WHAT IS BEING ASKED – Copy out each line of the entries below in which the string "wget" appears.

Collection entries

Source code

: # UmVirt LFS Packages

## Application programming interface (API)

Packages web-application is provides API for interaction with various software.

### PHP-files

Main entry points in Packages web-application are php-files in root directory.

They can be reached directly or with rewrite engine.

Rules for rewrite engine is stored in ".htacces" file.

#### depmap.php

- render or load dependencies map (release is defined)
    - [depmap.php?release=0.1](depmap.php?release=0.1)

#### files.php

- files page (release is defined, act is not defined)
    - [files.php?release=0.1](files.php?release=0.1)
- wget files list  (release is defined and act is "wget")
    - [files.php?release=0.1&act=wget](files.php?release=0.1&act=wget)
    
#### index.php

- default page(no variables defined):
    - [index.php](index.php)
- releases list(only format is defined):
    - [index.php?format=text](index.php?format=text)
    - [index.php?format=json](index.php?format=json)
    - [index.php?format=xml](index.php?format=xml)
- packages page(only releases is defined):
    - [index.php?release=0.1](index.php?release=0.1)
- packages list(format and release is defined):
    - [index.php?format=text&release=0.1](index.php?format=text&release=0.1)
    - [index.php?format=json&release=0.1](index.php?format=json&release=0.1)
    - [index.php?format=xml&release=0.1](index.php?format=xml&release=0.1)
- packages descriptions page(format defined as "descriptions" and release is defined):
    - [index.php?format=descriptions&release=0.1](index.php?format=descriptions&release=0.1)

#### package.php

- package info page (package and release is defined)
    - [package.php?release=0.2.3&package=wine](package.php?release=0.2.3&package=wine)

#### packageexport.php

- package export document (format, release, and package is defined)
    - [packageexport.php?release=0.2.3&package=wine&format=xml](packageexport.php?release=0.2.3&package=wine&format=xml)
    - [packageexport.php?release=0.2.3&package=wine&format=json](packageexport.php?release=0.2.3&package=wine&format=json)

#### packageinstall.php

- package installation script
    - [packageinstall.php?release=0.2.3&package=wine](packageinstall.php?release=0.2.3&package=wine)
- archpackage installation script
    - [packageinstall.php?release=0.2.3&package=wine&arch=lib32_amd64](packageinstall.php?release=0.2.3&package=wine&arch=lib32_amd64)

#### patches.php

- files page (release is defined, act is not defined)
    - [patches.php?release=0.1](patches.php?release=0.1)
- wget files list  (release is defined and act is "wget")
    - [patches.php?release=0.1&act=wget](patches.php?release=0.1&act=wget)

RESULT OF THIS EXERCISE –
- wget files list  (release is defined and act is "wget")
    - [files.php?release=0.1&act=wget](files.php?release=0.1&act=wget)
- wget files list  (release is defined and act is "wget")
    - [patches.php?release=0.1&act=wget](patches.php?release=0.1&act=wget)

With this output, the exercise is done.